Veritas recommendation:

If you are using either Cached QIO or Cached ODM please disable these features using the vxtunefs command and by removing the setting of these tunables from tunefstab.

 

How to determine if the Cached ODM or Cached QIO features are in use:

The Cached ODM and Cached QIO features are disabled by default. To use either of these features you need to enable it explicitly using the vxtunefs command or by adding an appropriate entry to the /etc/vx/tunefstab file. Note that Cached QIO and Cached ODM have exactly the same enablement mechanism, so enabling one enables the other.
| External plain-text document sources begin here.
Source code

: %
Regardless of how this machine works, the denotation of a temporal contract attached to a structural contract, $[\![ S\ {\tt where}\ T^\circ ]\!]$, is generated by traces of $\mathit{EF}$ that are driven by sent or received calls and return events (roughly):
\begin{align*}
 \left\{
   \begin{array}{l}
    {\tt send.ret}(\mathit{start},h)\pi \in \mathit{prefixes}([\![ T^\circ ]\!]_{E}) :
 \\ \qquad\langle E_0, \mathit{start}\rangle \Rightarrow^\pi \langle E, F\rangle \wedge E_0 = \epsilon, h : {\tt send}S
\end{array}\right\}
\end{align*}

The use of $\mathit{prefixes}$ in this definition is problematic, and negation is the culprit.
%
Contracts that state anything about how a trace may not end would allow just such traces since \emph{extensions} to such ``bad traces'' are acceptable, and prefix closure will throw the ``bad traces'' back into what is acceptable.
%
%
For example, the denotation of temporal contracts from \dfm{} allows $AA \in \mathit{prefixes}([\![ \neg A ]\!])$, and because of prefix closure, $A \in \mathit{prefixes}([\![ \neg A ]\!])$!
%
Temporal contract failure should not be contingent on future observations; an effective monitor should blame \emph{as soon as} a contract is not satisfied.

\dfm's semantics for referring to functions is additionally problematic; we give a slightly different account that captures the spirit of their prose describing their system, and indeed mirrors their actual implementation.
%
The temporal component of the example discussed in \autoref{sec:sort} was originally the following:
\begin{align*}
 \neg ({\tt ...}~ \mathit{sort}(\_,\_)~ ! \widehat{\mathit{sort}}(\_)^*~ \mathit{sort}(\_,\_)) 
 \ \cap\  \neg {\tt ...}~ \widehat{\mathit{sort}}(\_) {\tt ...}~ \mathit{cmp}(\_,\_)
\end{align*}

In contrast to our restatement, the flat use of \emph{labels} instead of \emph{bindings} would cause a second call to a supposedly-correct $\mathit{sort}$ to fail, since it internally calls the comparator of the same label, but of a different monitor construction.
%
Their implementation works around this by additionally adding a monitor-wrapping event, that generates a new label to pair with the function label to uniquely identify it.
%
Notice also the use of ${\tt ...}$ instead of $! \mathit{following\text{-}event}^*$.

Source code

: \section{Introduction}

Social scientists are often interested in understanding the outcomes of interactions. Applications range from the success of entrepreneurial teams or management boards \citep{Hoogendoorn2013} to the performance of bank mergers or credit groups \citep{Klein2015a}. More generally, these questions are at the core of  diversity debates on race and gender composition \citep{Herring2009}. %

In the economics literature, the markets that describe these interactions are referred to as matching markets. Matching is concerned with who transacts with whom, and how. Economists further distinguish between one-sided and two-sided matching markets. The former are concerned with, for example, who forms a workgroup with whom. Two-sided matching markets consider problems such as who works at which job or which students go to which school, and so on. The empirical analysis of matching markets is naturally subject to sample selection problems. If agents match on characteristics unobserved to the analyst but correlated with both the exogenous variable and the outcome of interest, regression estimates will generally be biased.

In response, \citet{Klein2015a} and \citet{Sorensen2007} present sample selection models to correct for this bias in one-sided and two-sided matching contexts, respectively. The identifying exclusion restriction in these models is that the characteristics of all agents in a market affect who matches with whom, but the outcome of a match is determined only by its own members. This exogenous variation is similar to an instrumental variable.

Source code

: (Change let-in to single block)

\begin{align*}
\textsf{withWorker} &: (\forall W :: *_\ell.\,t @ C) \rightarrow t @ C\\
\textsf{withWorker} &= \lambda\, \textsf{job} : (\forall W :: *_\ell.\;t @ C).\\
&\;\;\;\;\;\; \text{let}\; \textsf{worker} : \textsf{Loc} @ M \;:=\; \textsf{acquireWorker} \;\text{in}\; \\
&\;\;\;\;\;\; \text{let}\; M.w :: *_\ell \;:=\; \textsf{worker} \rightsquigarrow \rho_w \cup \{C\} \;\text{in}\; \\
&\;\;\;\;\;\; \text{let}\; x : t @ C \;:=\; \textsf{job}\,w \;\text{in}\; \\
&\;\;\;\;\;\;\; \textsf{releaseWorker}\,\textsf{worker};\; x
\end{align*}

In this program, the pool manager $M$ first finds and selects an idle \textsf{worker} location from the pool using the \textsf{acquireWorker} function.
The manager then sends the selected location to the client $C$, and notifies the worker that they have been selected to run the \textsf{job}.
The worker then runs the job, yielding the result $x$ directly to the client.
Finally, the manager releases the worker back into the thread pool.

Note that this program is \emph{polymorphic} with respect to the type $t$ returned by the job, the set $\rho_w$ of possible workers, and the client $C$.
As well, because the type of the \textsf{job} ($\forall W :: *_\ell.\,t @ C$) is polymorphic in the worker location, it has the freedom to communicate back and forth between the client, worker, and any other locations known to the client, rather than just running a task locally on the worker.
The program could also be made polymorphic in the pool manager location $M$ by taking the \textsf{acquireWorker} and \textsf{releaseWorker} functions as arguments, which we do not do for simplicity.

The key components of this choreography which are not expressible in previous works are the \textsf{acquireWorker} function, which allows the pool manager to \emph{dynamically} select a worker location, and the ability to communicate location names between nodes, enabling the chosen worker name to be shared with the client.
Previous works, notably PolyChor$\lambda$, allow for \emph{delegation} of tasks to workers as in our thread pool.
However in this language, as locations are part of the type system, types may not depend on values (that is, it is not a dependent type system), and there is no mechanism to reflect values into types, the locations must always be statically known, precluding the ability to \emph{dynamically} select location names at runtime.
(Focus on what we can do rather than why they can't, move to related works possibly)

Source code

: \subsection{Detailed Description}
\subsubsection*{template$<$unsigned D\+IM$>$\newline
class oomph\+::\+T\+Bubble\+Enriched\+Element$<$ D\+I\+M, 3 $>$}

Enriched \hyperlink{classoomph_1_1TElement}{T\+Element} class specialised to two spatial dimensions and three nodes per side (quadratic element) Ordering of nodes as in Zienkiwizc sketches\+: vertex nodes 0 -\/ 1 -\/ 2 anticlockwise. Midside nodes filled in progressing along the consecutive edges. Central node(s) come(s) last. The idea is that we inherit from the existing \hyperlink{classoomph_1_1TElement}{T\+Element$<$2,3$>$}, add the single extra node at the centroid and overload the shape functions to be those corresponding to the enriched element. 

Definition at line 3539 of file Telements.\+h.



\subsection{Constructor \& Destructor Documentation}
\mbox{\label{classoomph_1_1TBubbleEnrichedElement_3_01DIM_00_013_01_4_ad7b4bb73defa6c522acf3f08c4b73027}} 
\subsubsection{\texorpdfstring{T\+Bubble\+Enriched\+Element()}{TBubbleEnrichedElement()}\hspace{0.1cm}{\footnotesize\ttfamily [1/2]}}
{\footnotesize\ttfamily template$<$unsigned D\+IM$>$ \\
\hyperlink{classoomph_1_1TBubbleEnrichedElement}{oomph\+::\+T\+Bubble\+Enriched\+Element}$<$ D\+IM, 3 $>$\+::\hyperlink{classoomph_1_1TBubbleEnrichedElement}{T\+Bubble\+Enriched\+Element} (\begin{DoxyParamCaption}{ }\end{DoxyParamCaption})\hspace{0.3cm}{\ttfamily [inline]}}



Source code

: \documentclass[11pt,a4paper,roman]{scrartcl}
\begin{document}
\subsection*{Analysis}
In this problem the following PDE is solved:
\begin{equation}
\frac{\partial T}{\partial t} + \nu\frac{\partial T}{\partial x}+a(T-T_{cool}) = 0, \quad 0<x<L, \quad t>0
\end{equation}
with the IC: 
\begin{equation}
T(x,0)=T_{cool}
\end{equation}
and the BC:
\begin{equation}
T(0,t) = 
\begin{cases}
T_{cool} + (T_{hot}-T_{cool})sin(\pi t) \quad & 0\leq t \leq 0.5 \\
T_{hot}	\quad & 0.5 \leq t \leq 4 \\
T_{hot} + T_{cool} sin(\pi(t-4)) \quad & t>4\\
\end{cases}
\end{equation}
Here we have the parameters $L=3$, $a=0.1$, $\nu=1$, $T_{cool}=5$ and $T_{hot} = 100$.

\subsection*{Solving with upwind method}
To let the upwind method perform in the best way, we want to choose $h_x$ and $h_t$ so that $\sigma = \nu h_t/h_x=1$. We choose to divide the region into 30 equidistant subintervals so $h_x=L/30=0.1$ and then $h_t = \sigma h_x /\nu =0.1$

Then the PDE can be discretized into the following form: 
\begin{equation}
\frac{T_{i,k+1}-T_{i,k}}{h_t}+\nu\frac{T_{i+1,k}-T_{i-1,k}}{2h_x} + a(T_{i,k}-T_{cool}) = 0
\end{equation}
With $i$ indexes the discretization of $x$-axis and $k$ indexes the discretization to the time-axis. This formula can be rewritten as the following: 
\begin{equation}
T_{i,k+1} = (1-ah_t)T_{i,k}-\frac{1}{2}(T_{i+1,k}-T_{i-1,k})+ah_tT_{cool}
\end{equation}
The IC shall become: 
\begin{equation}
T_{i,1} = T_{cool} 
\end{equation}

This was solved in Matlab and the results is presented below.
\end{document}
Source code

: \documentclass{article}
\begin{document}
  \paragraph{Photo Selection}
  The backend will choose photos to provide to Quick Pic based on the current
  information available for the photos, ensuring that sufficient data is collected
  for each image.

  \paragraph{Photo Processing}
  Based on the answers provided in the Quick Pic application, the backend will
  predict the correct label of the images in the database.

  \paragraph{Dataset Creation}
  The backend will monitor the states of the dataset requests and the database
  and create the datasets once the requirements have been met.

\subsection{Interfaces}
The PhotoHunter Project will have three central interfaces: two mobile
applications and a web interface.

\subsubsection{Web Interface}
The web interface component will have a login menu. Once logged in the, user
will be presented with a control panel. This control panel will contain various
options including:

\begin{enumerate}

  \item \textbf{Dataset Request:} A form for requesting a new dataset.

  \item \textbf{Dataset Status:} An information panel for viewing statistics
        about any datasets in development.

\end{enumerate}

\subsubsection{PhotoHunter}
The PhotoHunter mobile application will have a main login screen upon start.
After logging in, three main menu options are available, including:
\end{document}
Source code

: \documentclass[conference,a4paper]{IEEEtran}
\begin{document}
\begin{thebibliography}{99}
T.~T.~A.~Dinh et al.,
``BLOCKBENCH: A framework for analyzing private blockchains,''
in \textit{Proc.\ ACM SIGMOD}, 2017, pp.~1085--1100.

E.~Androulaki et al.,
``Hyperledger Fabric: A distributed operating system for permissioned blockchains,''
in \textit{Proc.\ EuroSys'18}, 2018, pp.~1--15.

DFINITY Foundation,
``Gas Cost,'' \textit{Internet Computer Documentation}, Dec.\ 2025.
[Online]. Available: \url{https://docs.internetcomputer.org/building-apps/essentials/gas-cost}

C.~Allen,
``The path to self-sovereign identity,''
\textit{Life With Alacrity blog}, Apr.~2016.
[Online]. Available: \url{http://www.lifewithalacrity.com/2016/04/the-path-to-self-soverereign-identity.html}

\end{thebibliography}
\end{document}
You can determine if these features are enabled using the following command for a file system that is currently mounted (example only):

# vxtunefs | grep qio_cache_enable

qio_cache_enable=1

 

If the output string contains "qio_cache_enable=1" both Cached ODM and Cached QIO are enabled for the file system.

You can determine if either of these features is automatically enabled at mount time using the following command (example only):

 # grep cache_enable /etc/vx/tunefstab

/dev/vx/dsk/datadg/db03  read_pref_io=128k,odm_cache_enable=1

/dev/vx/dsk/datadg/db04  read_pref_io=256k,qio_cache_enable=1

 

If the output string contains either "odm_cache_enable=1" or “qio_cache_enable=1” then Cached ODM and Cached QIO are enabled for the corresponding file system.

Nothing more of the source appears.